BEGIN Records provided

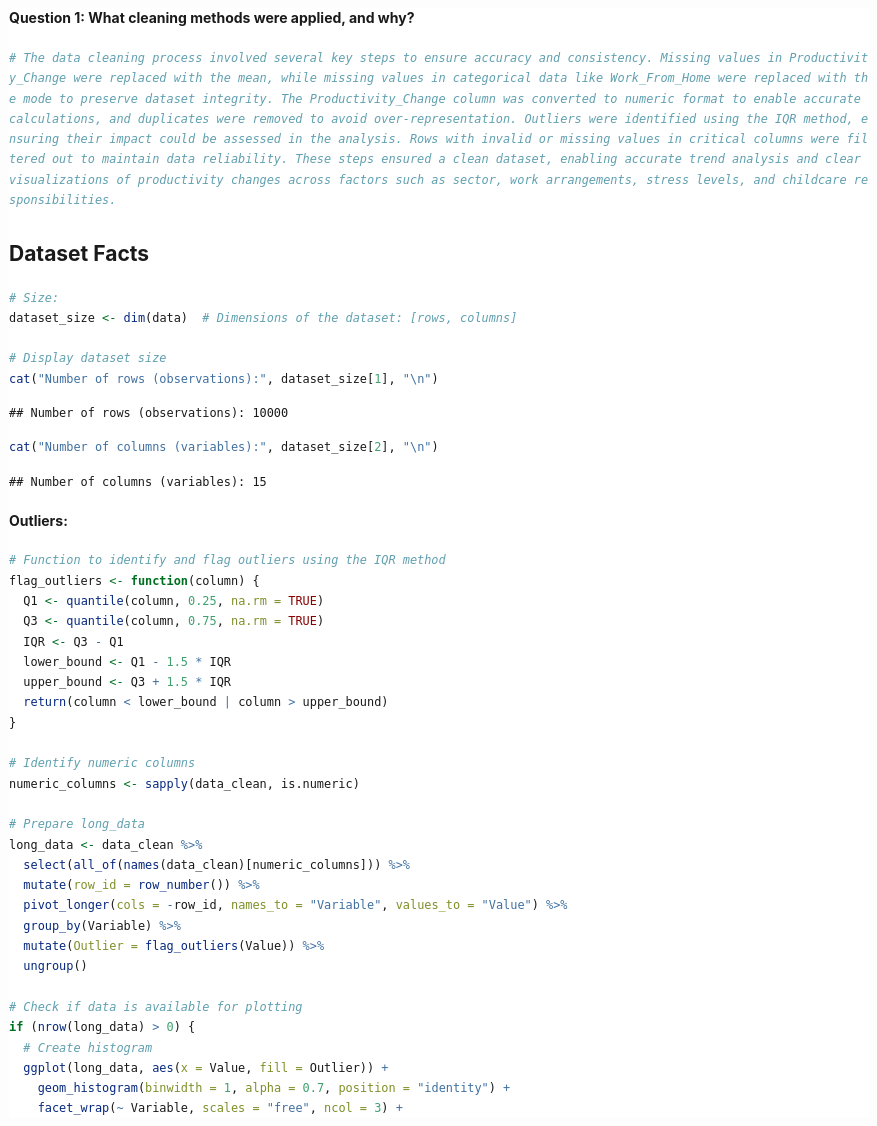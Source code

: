 #### Question 1: What cleaning methods were applied, and why?

``` r
# The data cleaning process involved several key steps to ensure accuracy and consistency. Missing values in Productivity_Change were replaced with the mean, while missing values in categorical data like Work_From_Home were replaced with the mode to preserve dataset integrity. The Productivity_Change column was converted to numeric format to enable accurate calculations, and duplicates were removed to avoid over-representation. Outliers were identified using the IQR method, ensuring their impact could be assessed in the analysis. Rows with invalid or missing values in critical columns were filtered out to maintain data reliability. These steps ensured a clean dataset, enabling accurate trend analysis and clear visualizations of productivity changes across factors such as sector, work arrangements, stress levels, and childcare responsibilities.
```

## Dataset Facts

``` r
# Size:
dataset_size <- dim(data)  # Dimensions of the dataset: [rows, columns]

# Display dataset size
cat("Number of rows (observations):", dataset_size[1], "\n")
```

    ## Number of rows (observations): 10000

``` r
cat("Number of columns (variables):", dataset_size[2], "\n")
```

    ## Number of columns (variables): 15

#### Outliers:

``` r
# Function to identify and flag outliers using the IQR method
flag_outliers <- function(column) {
  Q1 <- quantile(column, 0.25, na.rm = TRUE)
  Q3 <- quantile(column, 0.75, na.rm = TRUE)
  IQR <- Q3 - Q1
  lower_bound <- Q1 - 1.5 * IQR
  upper_bound <- Q3 + 1.5 * IQR
  return(column < lower_bound | column > upper_bound)
}

# Identify numeric columns
numeric_columns <- sapply(data_clean, is.numeric)

# Prepare long_data
long_data <- data_clean %>%
  select(all_of(names(data_clean)[numeric_columns])) %>%
  mutate(row_id = row_number()) %>%
  pivot_longer(cols = -row_id, names_to = "Variable", values_to = "Value") %>%
  group_by(Variable) %>%
  mutate(Outlier = flag_outliers(Value)) %>%
  ungroup()

# Check if data is available for plotting
if (nrow(long_data) > 0) {
  # Create histogram
  ggplot(long_data, aes(x = Value, fill = Outlier)) +
    geom_histogram(binwidth = 1, alpha = 0.7, position = "identity") +
    facet_wrap(~ Variable, scales = "free", ncol = 3) +
```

END Records provided

[Work order]: For every line above that has "variables" in it, copy the line.

[Result of this task]:
cat("Number of columns (variables):", dataset_size[2], "\n")
    ## Number of columns (variables): 15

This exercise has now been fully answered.